WHAT YOU SHOULD DO:
Below is a listing. Gather each line of it that contains "little".

ENTRIES PROVIDED:
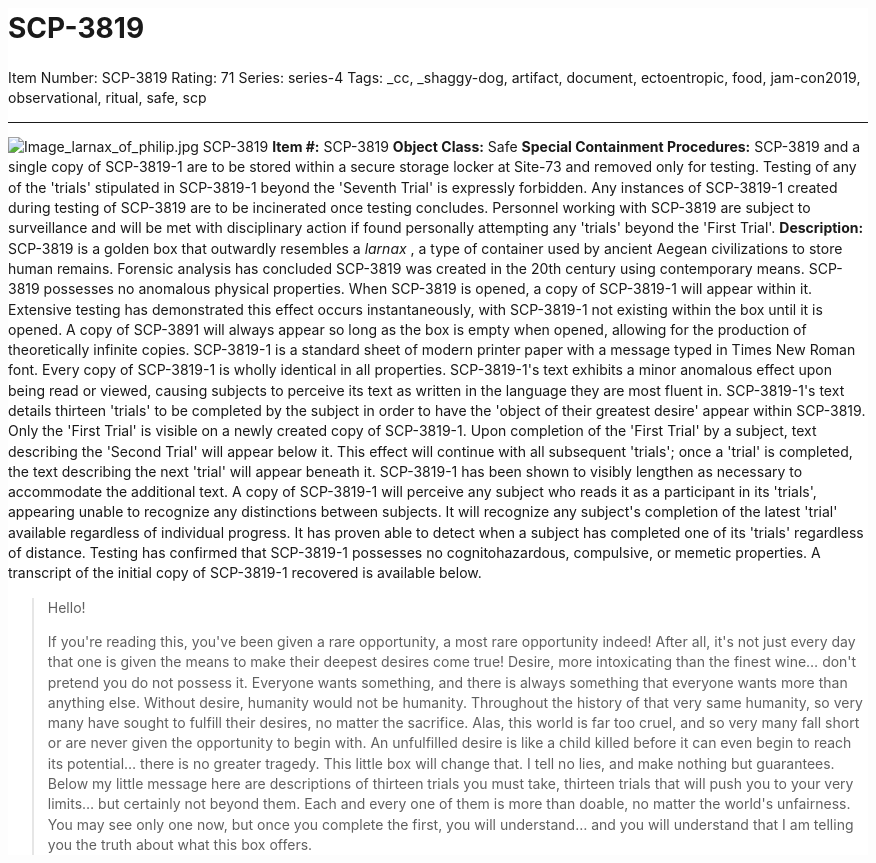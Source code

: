 # SCP-3819
Item Number: SCP-3819
Rating: 71
Series: series-4
Tags: _cc, _shaggy-dog, artifact, document, ectoentropic, food, jam-con2019, observational, ritual, safe, scp

---

![Image_larnax_of_philip.jpg](https://upload.wikimedia.org/wikipedia/commons/4/4a/Image_larnax_of_philip.jpg)
SCP-3819
**Item #:** SCP-3819
**Object Class:** Safe
**Special Containment Procedures:** SCP-3819 and a single copy of SCP-3819-1 are to be stored within a secure storage locker at Site-73 and removed only for testing.
Testing of any of the 'trials' stipulated in SCP-3819-1 beyond the 'Seventh Trial' is expressly forbidden. Any instances of SCP-3819-1 created during testing of SCP-3819 are to be incinerated once testing concludes.
Personnel working with SCP-3819 are subject to surveillance and will be met with disciplinary action if found personally attempting any 'trials' beyond the 'First Trial'.
**Description:** SCP-3819 is a golden box that outwardly resembles a _larnax_ , a type of container used by ancient Aegean civilizations to store human remains. Forensic analysis has concluded SCP-3819 was created in the 20th century using contemporary means. SCP-3819 possesses no anomalous physical properties.
When SCP-3819 is opened, a copy of SCP-3819-1 will appear within it. Extensive testing has demonstrated this effect occurs instantaneously, with SCP-3819-1 not existing within the box until it is opened. A copy of SCP-3891 will always appear so long as the box is empty when opened, allowing for the production of theoretically infinite copies.
SCP-3819-1 is a standard sheet of modern printer paper with a message typed in Times New Roman font. Every copy of SCP-3819-1 is wholly identical in all properties. SCP-3819-1's text exhibits a minor anomalous effect upon being read or viewed, causing subjects to perceive its text as written in the language they are most fluent in.
SCP-3819-1's text details thirteen 'trials' to be completed by the subject in order to have the 'object of their greatest desire' appear within SCP-3819. Only the 'First Trial' is visible on a newly created copy of SCP-3819-1. Upon completion of the 'First Trial' by a subject, text describing the 'Second Trial' will appear below it. This effect will continue with all subsequent 'trials'; once a 'trial' is completed, the text describing the next 'trial' will appear beneath it. SCP-3819-1 has been shown to visibly lengthen as necessary to accommodate the additional text.
A copy of SCP-3819-1 will perceive any subject who reads it as a participant in its 'trials', appearing unable to recognize any distinctions between subjects. It will recognize any subject's completion of the latest 'trial' available regardless of individual progress. It has proven able to detect when a subject has completed one of its 'trials' regardless of distance.
Testing has confirmed that SCP-3819-1 possesses no cognitohazardous, compulsive, or memetic properties.
A transcript of the initial copy of SCP-3819-1 recovered is available below.
> Hello!  
>    
>  If you're reading this, you've been given a rare opportunity, a most rare opportunity indeed! After all, it's not just every day that one is given the means to make their deepest desires come true! Desire, more intoxicating than the finest wine… don't pretend you do not possess it. Everyone wants something, and there is always something that everyone wants more than anything else. Without desire, humanity would not be humanity. Throughout the history of that very same humanity, so very many have sought to fulfill their desires, no matter the sacrifice. Alas, this world is far too cruel, and so very many fall short or are never given the opportunity to begin with. An unfulfilled desire is like a child killed before it can even begin to reach its potential… there is no greater tragedy.
> This little box will change that.
> I tell no lies, and make nothing but guarantees. Below my little message here are descriptions of thirteen trials you must take, thirteen trials that will push you to your very limits… but certainly not beyond them. Each and every one of them is more than doable, no matter the world's unfairness. You may see only one now, but once you complete the first, you will understand… and you will understand that I am telling you the truth about what this box offers.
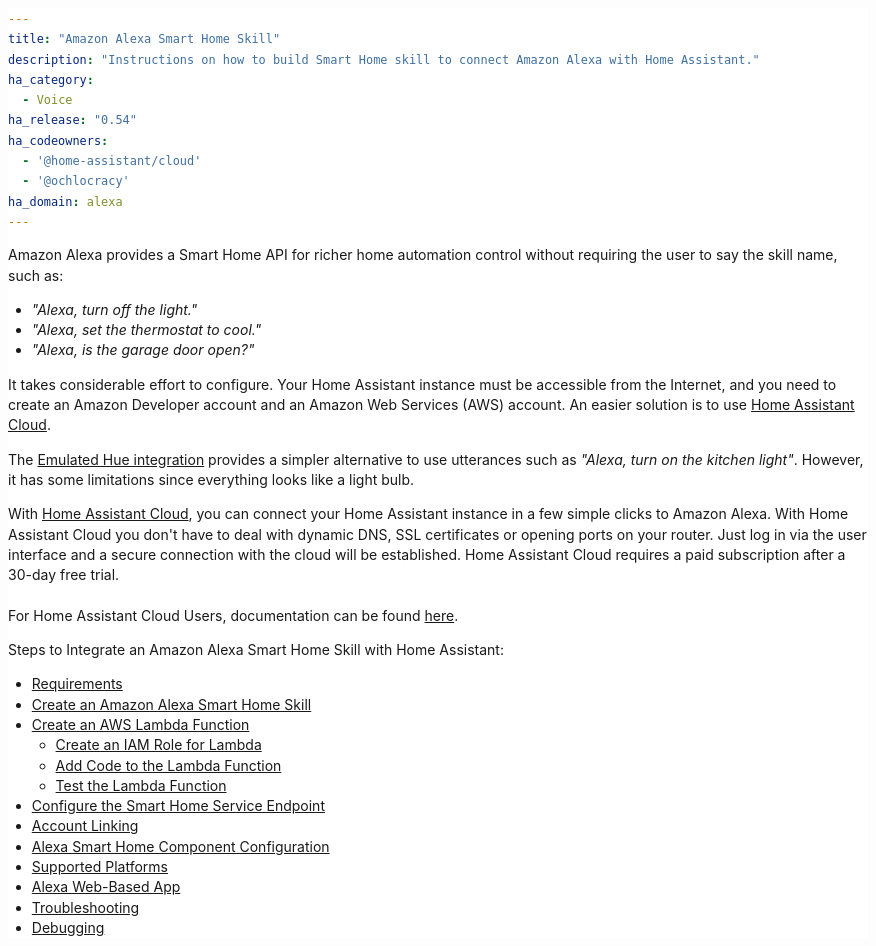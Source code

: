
 ```yaml
---
title: "Amazon Alexa Smart Home Skill"
description: "Instructions on how to build Smart Home skill to connect Amazon Alexa with Home Assistant."
ha_category:
  - Voice
ha_release: "0.54"
ha_codeowners:
  - '@home-assistant/cloud'
  - '@ochlocracy'
ha_domain: alexa
---
```


Amazon Alexa provides a Smart Home API for richer home automation control without requiring the user to say the skill name, such as:

- _"Alexa, turn off the light."_
- _"Alexa, set the thermostat to cool."_
- _"Alexa, is the garage door open?"_

It takes considerable effort to configure. Your Home Assistant instance must be accessible from the Internet, and you need to create an Amazon Developer account and an Amazon Web Services (AWS) account. An easier solution is to use [Home Assistant Cloud](/integrations/cloud/).

The [Emulated Hue integration][emulated-hue-component] provides a simpler alternative to use utterances such as _"Alexa, turn on the kitchen light"_. However, it has some limitations since everything looks like a light bulb.

<div class='note'>

With [Home Assistant Cloud](/cloud/), you can connect your Home Assistant instance in a few simple clicks to Amazon Alexa. With Home Assistant Cloud you don't have to deal with dynamic DNS, SSL certificates or opening ports on your router. Just log in via the user interface and a secure connection with the cloud will be established. Home Assistant Cloud requires a paid subscription after a 30-day free trial.
<br/>
<br/>
For Home Assistant Cloud Users, documentation can be found [here](https://www.nabucasa.com/config/amazon_alexa/).

</div>

Steps to Integrate an Amazon Alexa Smart Home Skill with Home Assistant:

- [Requirements](#requirements)
- [Create an Amazon Alexa Smart Home Skill](#create-an-amazon-alexa-smart-home-skill)
- [Create an AWS Lambda Function](#create-an-aws-lambda-function)
  - [Create an IAM Role for Lambda](#create-an-iam-role-for-lambda)
  - [Add Code to the Lambda Function](#add-code-to-the-lambda-function)
  - [Test the Lambda Function](#test-the-lambda-function)
- [Configure the Smart Home Service Endpoint](#configure-the-smart-home-service-endpoint)
- [Account Linking](#account-linking)
- [Alexa Smart Home Component Configuration](#alexa-smart-home-component-configuration)
- [Supported Platforms](#supported-platforms)
- [Alexa Web-Based App](#alexa-web-based-app)
- [Troubleshooting](#troubleshooting)
- [Debugging](#debugging)


[alexa-dev-console]: https://developer.amazon.com/alexa/console/ask
[emulated-hue-component]: /integrations/emulated_hue/
[generate-long-lived-access-token]: https://developers.home-assistant.io/docs/en/auth_api.html#long-lived-access-token
[alexa-display-categories]: https://developer.amazon.com/docs/alexa/device-apis/alexa-discovery.html#display-categories
[alexa-supported-locales]: https://developer.amazon.com/docs/alexa/device-apis/list-of-interfaces.html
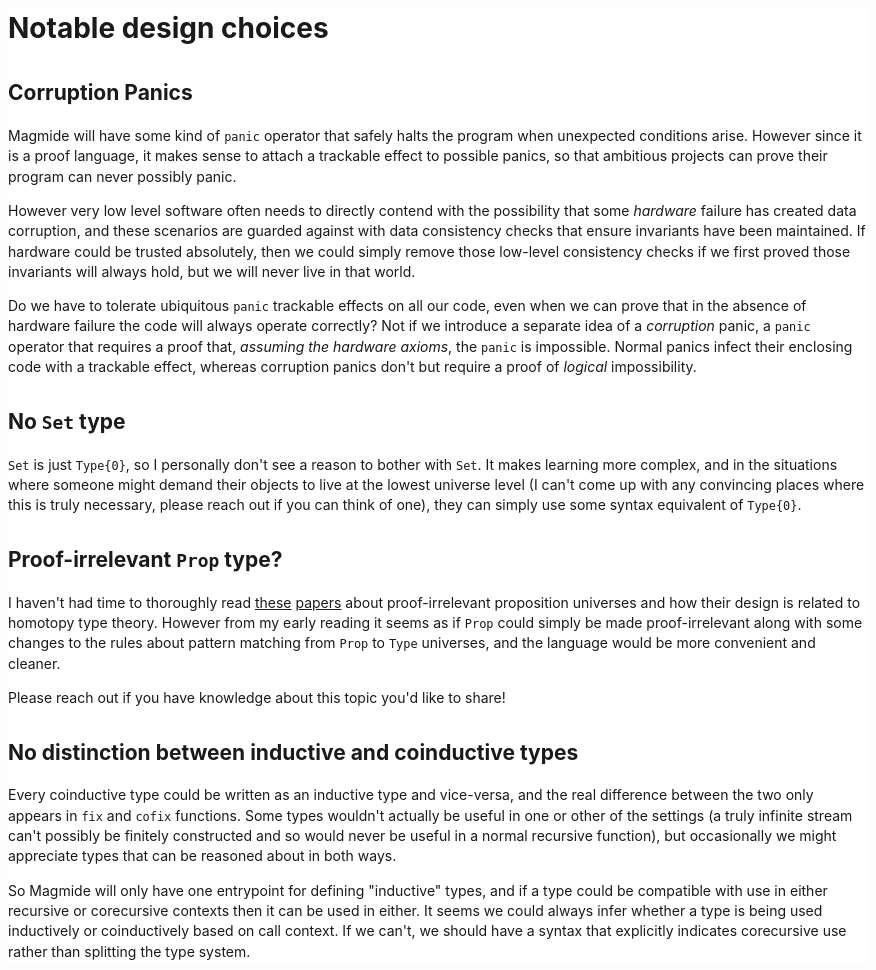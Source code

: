 # Notable design choices

## Corruption Panics

Magmide will have some kind of `panic` operator that safely halts the program when unexpected conditions arise. However since it is a proof language, it makes sense to attach a trackable effect to possible panics, so that ambitious projects can prove their program can never possibly panic.

However very low level software often needs to directly contend with the possibility that some *hardware* failure has created data corruption, and these scenarios are guarded against with data consistency checks that ensure invariants have been maintained. If hardware could be trusted absolutely, then we could simply remove those low-level consistency checks if we first proved those invariants will always hold, but we will never live in that world.

Do we have to tolerate ubiquitous `panic` trackable effects on all our code, even when we can prove that in the absence of hardware failure the code will always operate correctly? Not if we introduce a separate idea of a *corruption* panic, a `panic` operator that requires a proof that, *assuming the hardware axioms*, the `panic` is impossible. Normal panics infect their enclosing code with a trackable effect, whereas corruption panics don't but require a proof of *logical* impossibility.

## No `Set` type

`Set` is just `Type{0}`, so I personally don't see a reason to bother with `Set`. It makes learning more complex, and in the situations where someone might demand their objects to live at the lowest universe level (I can't come up with any convincing places where this is truly necessary, please reach out if you can think of one), they can simply use some syntax equivalent of `Type{0}`.

## Proof-irrelevant `Prop` type?

I haven't had time to thoroughly read [these](https://tel.archives-ouvertes.fr/tel-03236271/document) [papers](https://dl.acm.org/doi/pdf/10.1145/3290316) about proof-irrelevant proposition universes and how their design is related to homotopy type theory. However from my early reading it seems as if `Prop` could simply be made proof-irrelevant along with some changes to the rules about pattern matching from `Prop` to `Type` universes, and the language would be more convenient and cleaner.

Please reach out if you have knowledge about this topic you'd like to share!

## No distinction between inductive and coinductive types

Every coinductive type could be written as an inductive type and vice-versa, and the real difference between the two only appears in `fix` and `cofix` functions. Some types wouldn't actually be useful in one or other of the settings (a truly infinite stream can't possibly be finitely constructed and so would never be useful in a normal recursive function), but occasionally we might appreciate types that can be reasoned about in both ways.

So Magmide will only have one entrypoint for defining "inductive" types, and if a type could be compatible with use in either recursive or corecursive contexts then it can be used in either. It seems we could always infer whether a type is being used inductively or coinductively based on call context. If we can't, we should have a syntax that explicitly indicates corecursive use rather than splitting the type system.
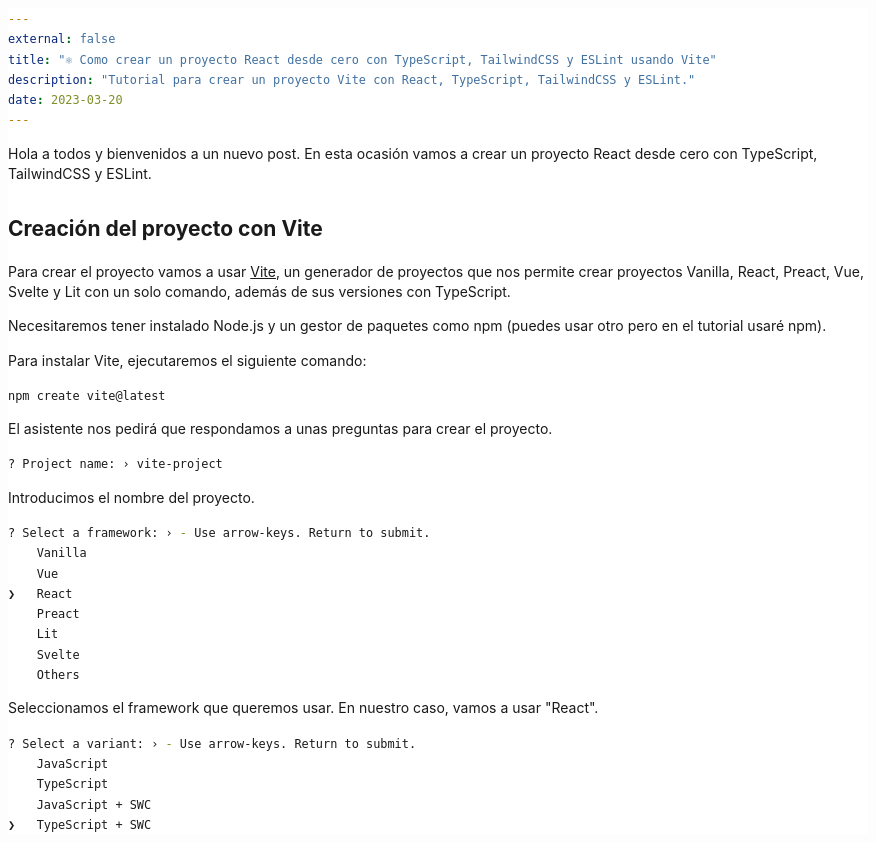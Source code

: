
 ```yaml
---
external: false
title: "⚛️ Como crear un proyecto React desde cero con TypeScript, TailwindCSS y ESLint usando Vite"
description: "Tutorial para crear un proyecto Vite con React, TypeScript, TailwindCSS y ESLint."
date: 2023-03-20
---
```


Hola a todos y bienvenidos a un nuevo post. En esta ocasión vamos a crear un proyecto React desde cero con TypeScript, TailwindCSS y ESLint.

## Creación del proyecto con Vite

Para crear el proyecto vamos a usar [Vite](https://vitejs.dev/), un generador de proyectos que nos permite crear proyectos Vanilla, React, Preact, Vue, Svelte y Lit con un solo comando, además de sus versiones con TypeScript.

Necesitaremos tener instalado Node.js y un gestor de paquetes como npm (puedes usar otro pero en el tutorial usaré npm).

Para instalar Vite, ejecutaremos el siguiente comando:

```bash
npm create vite@latest
```

El asistente nos pedirá que respondamos a unas preguntas para crear el proyecto.

```bash
? Project name: › vite-project
```

Introducimos el nombre del proyecto.

```bash
? Select a framework: › - Use arrow-keys. Return to submit.
    Vanilla
    Vue
❯   React
    Preact
    Lit
    Svelte
    Others
```

Seleccionamos el framework que queremos usar. En nuestro caso, vamos a usar "React".

```bash
? Select a variant: › - Use arrow-keys. Return to submit.
    JavaScript
    TypeScript
    JavaScript + SWC
❯   TypeScript + SWC
```
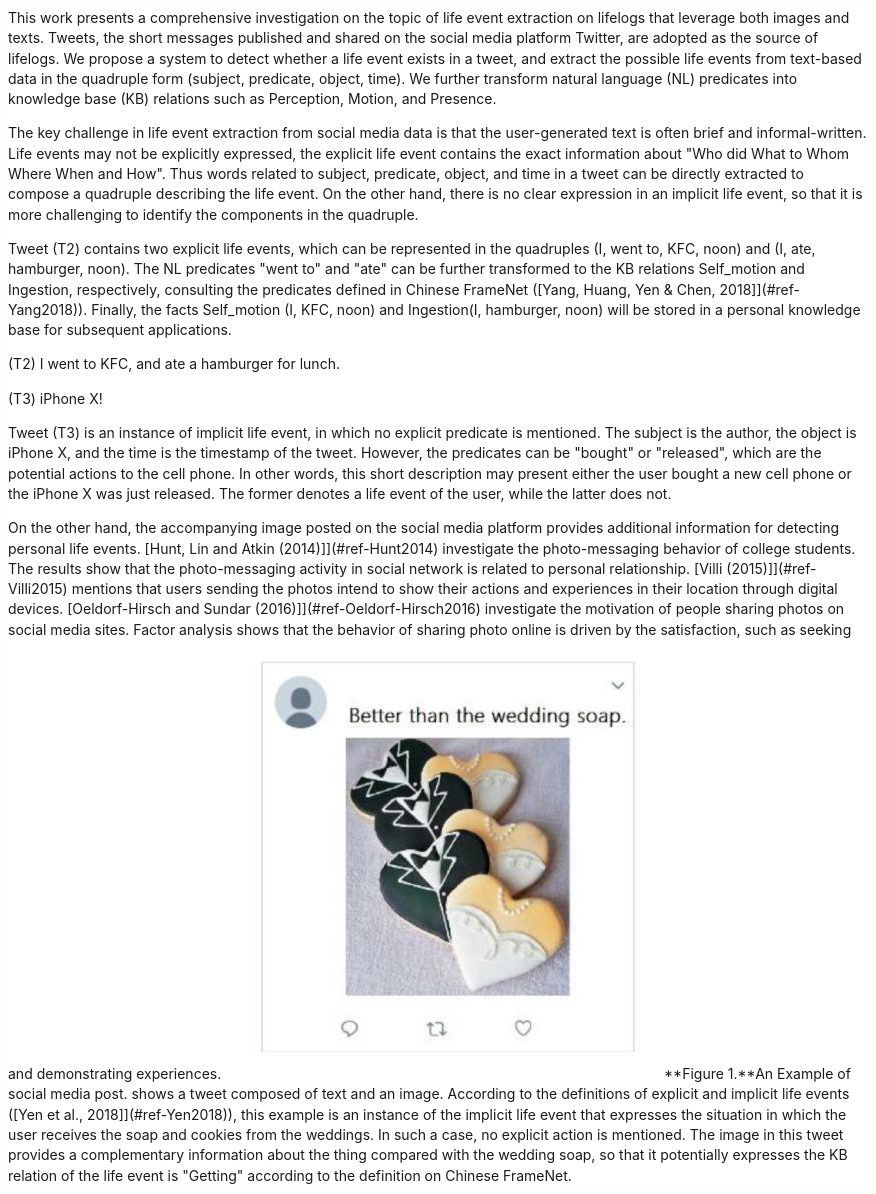 This work presents a comprehensive investigation on the topic of life event extraction on lifelogs that leverage both images and texts. Tweets, the short messages published and shared on the social media platform Twitter, are adopted as the source of lifelogs. We propose a system to detect whether a life event exists in a tweet, and extract the possible life events from text-based data in the quadruple form (subject, predicate, object, time). We further transform natural language (NL) predicates into knowledge base (KB) relations such as Perception, Motion, and Presence.

The key challenge in life event extraction from social media data is that the user-generated text is often brief and informal-written. Life events may not be explicitly expressed, the explicit life event contains the exact information about "Who did What to Whom Where When and How". Thus words related to subject, predicate, object, and time in a tweet can be directly extracted to compose a quadruple describing the life event. On the other hand, there is no clear expression in an implicit life event, so that it is more challenging to identify the components in the quadruple.

Tweet (T2) contains two explicit life events, which can be represented in the quadruples (I, went to, KFC, noon) and (I, ate, hamburger, noon). The NL predicates "went to" and "ate" can be further transformed to the KB relations Self_motion and Ingestion, respectively, consulting the predicates defined in Chinese FrameNet ([Yang, Huang, Yen & Chen, 2018]](#ref-Yang2018)). Finally, the facts Self_motion (I, KFC, noon) and Ingestion(I, hamburger, noon) will be stored in a personal knowledge base for subsequent applications.

(T2) I went to KFC, and ate a hamburger for lunch.

(T3) iPhone X!

Tweet (T3) is an instance of implicit life event, in which no explicit predicate is mentioned. The subject is the author, the object is iPhone X, and the time is the timestamp of the tweet. However, the predicates can be "bought" or "released", which are the potential actions to the cell phone. In other words, this short description may present either the user bought a new cell phone or the iPhone X was just released. The former denotes a life event of the user, while the latter does not.

On the other hand, the accompanying image posted on the social media platform provides additional information for detecting personal life events. [Hunt, Lin and Atkin (2014)]](#ref-Hunt2014) investigate the photo-messaging behavior of college students. The results show that the photo-messaging activity in social network is related to personal relationship. [Villi (2015)]](#ref-Villi2015) mentions that users sending the photos intend to show their actions and experiences in their location through digital devices. [Oeldorf-Hirsch and Sundar (2016)]](#ref-Oeldorf-Hirsch2016) investigate the motivation of people sharing photos on social media sites. Factor analysis shows that the behavior of sharing photo online is driven by the satisfaction, such as seeking and demonstrating experiences. ![image description](_page_2_Picture_2.jpeg) **Figure 1.**An Example of social media post. shows a tweet composed of text and an image. According to the definitions of explicit and implicit life events ([Yen et al., 2018]](#ref-Yen2018)), this example is an instance of the implicit life event that expresses the situation in which the user receives the soap and cookies from the weddings. In such a case, no explicit action is mentioned. The image in this tweet provides a complementary information about the thing compared with the wedding soap, so that it potentially expresses the KB relation of the life event is "Getting" according to the definition on Chinese FrameNet.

TASK OUTPUT:
> This little box will change that.
> I tell no lies, and make nothing but guarantees. Below my little message here are descriptions of thirteen trials you must take, thirteen trials that will push you to your very limits… but certainly not beyond them. Each and every one of them is more than doable, no matter the world's unfairness. You may see only one now, but once you complete the first, you will understand… and you will understand that I am telling you the truth about what this box offers.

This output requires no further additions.